The crawler is the service that crawl the original site, browsing by categories, and getting new torrents, some informations about them, and adding it to the database. It's a fairly straightforward usage, just launch it.
The torrent resolver gets magnets links from the database, and get some informations about seeders, leechers, the size of the torrent and the files in it. It then push them in the database, in order to be consumed by the web service.
The web is just a web frontend to the information stored in the database.
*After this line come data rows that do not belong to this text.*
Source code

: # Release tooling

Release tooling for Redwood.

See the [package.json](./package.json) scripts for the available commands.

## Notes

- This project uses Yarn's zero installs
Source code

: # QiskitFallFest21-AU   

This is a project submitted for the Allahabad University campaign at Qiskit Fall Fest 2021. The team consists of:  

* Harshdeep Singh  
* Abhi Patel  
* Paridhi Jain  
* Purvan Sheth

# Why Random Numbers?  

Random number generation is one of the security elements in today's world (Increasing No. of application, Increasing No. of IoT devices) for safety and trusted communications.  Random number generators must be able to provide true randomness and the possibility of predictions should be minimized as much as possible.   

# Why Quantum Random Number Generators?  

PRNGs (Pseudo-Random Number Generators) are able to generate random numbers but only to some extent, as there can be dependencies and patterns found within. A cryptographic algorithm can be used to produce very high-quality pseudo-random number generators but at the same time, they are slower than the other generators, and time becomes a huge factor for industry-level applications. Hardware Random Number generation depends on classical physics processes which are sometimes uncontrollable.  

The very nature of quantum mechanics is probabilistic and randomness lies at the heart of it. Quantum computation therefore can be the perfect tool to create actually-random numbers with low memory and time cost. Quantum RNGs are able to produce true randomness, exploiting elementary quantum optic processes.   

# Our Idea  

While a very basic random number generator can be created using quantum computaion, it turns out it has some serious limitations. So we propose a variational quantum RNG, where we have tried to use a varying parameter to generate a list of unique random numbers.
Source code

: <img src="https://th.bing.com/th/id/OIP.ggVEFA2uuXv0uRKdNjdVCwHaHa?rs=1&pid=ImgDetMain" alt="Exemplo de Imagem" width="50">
The Crawler is not very CPU hungry, but can be slow. I've observed some IP bans from the TPB site / proxies if many requests are fired at the same time. In order to avoid that, I've pratically removed any multithreading in the program. One can split the charge by deploying multiple crawlers that are each crawling different categories.
The resolver is very CPU hungry. It can easily take all the CPUS of a big server hostage. I haven't coded a way to distribute the load yet, but I advise to deploy this software on a dedicated server.
The web can be scaled indefinetely with a load-balancer in front of it.
One can create a postgres database cluster in order to handle more load, and introduce a bit of redundancy.